I spend a lot of time imagining how these amazing spaces may evolve, and this small time capsule forces me to consider how it once was. The care and dedication and craftsmanship that led to this beautiful building reflects a time when even a utilitarian item like an alcohol bottle seems to have been created a little more carefully. The processes for printing both the duty stamp and the label itself were much more labor-intensive than in the computerized present. And while I celebrate the changes we have brought to make our library more functional, more inviting, and more comfortable, I’m tempted to raise a glass to the people who put that bottle in the wall forty-five years ago, reminding me of where we have been as we look towards where we want to go.

Beth M. Whittaker
Head of Kenneth Spencer Research Library

Vivat Liber!

December 13th, 2012

Here at the Kenneth Spencer Research Library, we take for granted that when you say “Sandy,” people know who you mean. Alexandra (Sandy) Mason (1931-2011) was a distinguished librarian who served the University of Kansas from 1957 until her retirement in 1998. She built special collections of extraordinary research value, guided generations of scholars and librarians, was a leader in the Rare Books and Manuscript Section of the American Library Association, and received numerous awards for her lifetime of accomplishments. More information about her is available here.

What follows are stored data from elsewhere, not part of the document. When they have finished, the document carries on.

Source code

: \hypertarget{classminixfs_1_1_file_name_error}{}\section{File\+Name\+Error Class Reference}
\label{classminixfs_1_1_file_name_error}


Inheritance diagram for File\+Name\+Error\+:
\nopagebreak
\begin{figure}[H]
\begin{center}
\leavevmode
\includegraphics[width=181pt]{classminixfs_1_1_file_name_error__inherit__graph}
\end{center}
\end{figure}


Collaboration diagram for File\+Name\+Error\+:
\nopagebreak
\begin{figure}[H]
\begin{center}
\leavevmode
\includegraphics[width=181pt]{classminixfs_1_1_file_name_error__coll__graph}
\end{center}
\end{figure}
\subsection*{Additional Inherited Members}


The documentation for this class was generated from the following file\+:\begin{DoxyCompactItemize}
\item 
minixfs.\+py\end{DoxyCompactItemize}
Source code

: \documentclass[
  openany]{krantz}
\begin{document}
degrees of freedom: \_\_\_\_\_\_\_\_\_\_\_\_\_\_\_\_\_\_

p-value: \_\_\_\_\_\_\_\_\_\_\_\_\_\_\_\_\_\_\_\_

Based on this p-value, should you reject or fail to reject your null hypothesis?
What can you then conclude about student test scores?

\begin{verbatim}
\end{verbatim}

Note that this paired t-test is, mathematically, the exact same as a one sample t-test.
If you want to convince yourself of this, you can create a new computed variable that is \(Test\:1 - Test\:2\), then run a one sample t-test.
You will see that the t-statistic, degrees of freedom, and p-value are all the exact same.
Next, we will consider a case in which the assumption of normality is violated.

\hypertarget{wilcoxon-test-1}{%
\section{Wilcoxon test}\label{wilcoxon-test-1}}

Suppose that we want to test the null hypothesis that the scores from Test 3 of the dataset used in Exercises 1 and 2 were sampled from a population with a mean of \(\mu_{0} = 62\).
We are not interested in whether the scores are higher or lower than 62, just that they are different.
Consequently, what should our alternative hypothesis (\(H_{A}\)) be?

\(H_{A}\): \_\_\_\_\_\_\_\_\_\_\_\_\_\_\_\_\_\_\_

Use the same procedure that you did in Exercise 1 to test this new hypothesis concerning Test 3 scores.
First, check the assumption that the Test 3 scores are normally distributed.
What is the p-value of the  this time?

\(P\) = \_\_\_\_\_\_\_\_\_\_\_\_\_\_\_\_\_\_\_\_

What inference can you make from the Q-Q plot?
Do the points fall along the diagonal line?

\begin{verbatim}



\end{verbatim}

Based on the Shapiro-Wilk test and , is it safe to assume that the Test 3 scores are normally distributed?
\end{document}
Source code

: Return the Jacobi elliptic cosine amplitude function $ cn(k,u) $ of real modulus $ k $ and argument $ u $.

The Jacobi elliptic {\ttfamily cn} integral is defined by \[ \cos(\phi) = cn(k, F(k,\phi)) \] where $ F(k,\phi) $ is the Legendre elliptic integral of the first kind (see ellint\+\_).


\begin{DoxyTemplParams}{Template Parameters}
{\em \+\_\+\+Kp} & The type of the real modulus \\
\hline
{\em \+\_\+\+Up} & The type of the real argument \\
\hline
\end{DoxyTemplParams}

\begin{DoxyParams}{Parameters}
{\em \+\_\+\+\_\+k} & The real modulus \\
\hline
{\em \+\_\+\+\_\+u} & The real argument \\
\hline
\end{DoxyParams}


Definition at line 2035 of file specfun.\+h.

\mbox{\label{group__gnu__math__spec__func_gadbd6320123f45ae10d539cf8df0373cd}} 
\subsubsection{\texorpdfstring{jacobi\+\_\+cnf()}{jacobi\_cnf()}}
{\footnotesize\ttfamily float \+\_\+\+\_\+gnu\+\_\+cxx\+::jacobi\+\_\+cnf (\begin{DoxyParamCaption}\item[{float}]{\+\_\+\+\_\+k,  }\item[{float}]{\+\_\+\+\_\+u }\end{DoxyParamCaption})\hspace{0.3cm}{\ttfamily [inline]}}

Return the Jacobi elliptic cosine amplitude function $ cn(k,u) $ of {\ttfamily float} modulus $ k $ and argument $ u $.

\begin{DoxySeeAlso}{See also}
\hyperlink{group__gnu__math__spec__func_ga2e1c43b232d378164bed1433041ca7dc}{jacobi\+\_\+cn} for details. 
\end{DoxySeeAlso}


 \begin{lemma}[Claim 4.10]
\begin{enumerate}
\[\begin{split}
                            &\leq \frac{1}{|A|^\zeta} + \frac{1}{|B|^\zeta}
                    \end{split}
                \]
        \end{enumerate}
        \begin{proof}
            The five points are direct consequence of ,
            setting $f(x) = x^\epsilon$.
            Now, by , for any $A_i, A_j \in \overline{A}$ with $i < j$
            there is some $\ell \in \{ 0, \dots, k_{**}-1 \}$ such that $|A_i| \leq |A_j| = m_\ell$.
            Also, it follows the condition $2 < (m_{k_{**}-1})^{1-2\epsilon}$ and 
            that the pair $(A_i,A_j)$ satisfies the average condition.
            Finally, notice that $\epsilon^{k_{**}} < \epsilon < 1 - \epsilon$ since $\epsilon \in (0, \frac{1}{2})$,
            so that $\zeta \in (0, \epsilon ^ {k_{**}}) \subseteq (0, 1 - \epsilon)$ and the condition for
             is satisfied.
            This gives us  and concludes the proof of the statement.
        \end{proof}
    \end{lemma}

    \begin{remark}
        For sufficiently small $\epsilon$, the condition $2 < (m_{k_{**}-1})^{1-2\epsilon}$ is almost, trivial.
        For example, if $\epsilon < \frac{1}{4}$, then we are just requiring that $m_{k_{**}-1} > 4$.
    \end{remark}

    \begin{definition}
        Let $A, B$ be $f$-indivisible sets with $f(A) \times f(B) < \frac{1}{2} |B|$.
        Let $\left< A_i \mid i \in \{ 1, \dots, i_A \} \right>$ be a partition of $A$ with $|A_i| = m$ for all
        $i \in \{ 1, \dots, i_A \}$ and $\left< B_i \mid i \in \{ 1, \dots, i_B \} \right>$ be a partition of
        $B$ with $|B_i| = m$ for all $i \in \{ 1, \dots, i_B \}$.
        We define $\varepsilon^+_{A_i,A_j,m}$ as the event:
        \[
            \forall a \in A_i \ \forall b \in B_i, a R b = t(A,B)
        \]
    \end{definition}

In May, 1999, many of her colleagues and friends gathered in Lawrence to mark Sandy’s retirement with a series of tributes appropriately titled Vivat Liber (“Long live the book!”). Upon Sandy’s death, the idea of publishing these tributes again came to mind as a way to honor her memory. It is with great joy and pride that I announce the publication of Vivat Liber: Reflections Marking the Occasion of Alexandra Mason’s Retirement from the Kenneth Spencer Research Library, which was made possible with the assistance of Stuart Roberts, Courtney Foat, Marianne Reed, and Brian Rosenblum.

Image of Cover of Vivat Liber Photograph of Sandy Mason, 1998
Left: Vivat Liber: Reflections Marking the Occasion of Alexandra Mason’s Retirement from the Kenneth Spencer Research Library. Editor: Beth M. Whittaker. Lawrence, KS: University of Kansas Libraries, 2012. http://hdl.handle.net/1808/10486. Right: Sandy Mason. 8/14/1998. University Archives. Call Number: RG 41/0: Mason, Alexandra.

Click here to read Vivat Liber through KU Scholarworks.

Beth M. Whittaker
Head of Spencer Research Library

The North Gallery Revisited

July 18th, 2012

The word “iconic” is often overused, but I believe it describes, better than any other word, the power of the Spencer’s North Gallery. People who have not been on campus for decades remember “the red room,” or the “room with the books.” Often, of course, they remember the “room with the view of the Campanile.”

Spencer Library's North Gallery
Kenneth Spencer Research Library’s North Gallery, view into the
Summerfield and P. S. O’Hegarty collections. Click image to enlarge.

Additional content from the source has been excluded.